> Action item:
Your answer should be the lines of the material that include the word "when".

> Data for review:

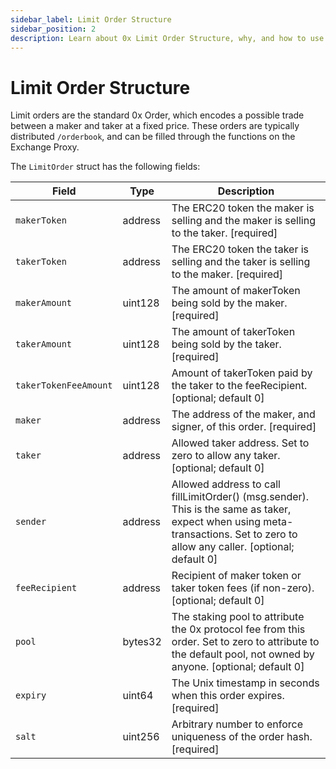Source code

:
 ```yaml
---
sidebar_label: Limit Order Structure
sidebar_position: 2
description: Learn about 0x Limit Order Structure, why, and how to use it
---
```


# Limit Order Structure

Limit orders are the standard 0x Order, which encodes a possible trade between a maker and taker at a fixed price. These orders are typically distributed `/orderbook`, and can be filled through the functions on the Exchange Proxy.

The `LimitOrder` struct has the following fields:

| Field                 | Type    | Description                                                                                                                                                                    |
| --------------------- | ------- | ------------------------------------------------------------------------------------------------------------------------------------------------------------------------------ |
| `makerToken`          | address | The ERC20 token the maker is selling and the maker is selling to the taker. \[required]                                                                                        |
| `takerToken`          | address | The ERC20 token the taker is selling and the taker is selling to the maker. \[required]                                                                                        |
| `makerAmount`         | uint128 | The amount of makerToken being sold by the maker. \[required]                                                                                                                  |
| `takerAmount`         | uint128 | The amount of takerToken being sold by the taker. \[required]                                                                                                                  |
| `takerTokenFeeAmount` | uint128 | Amount of takerToken paid by the taker to the feeRecipient. \[optional; default 0]                                                                                             |
| `maker`               | address | The address of the maker, and signer, of this order. \[required]                                                                                                               |
| `taker`               | address | Allowed taker address. Set to zero to allow any taker. \[optional; default 0]                                                                                                  |
| `sender`              | address | Allowed address to call fillLimitOrder() (msg.sender). This is the same as taker, expect when using meta-transactions. Set to zero to allow any caller. \[optional; default 0] |
| `feeRecipient`        | address | Recipient of maker token or taker token fees (if non-zero). \[optional; default 0]                                                                                             |
| `pool`                | bytes32 | The staking pool to attribute the 0x protocol fee from this order. Set to zero to attribute to the default pool, not owned by anyone. \[optional; default 0]                   |
| `expiry`              | uint64  | The Unix timestamp in seconds when this order expires. \[required]                                                                                                             |
| `salt`                | uint256 | Arbitrary number to enforce uniqueness of the order hash. \[required]                                                                                                          |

> Answer for this exercise:
| `sender`              | address | Allowed address to call fillLimitOrder() (msg.sender). This is the same as taker, expect when using meta-transactions. Set to zero to allow any caller. \[optional; default 0] |
| `expiry`              | uint64  | The Unix timestamp in seconds when this order expires. \[required]                                                                                                             |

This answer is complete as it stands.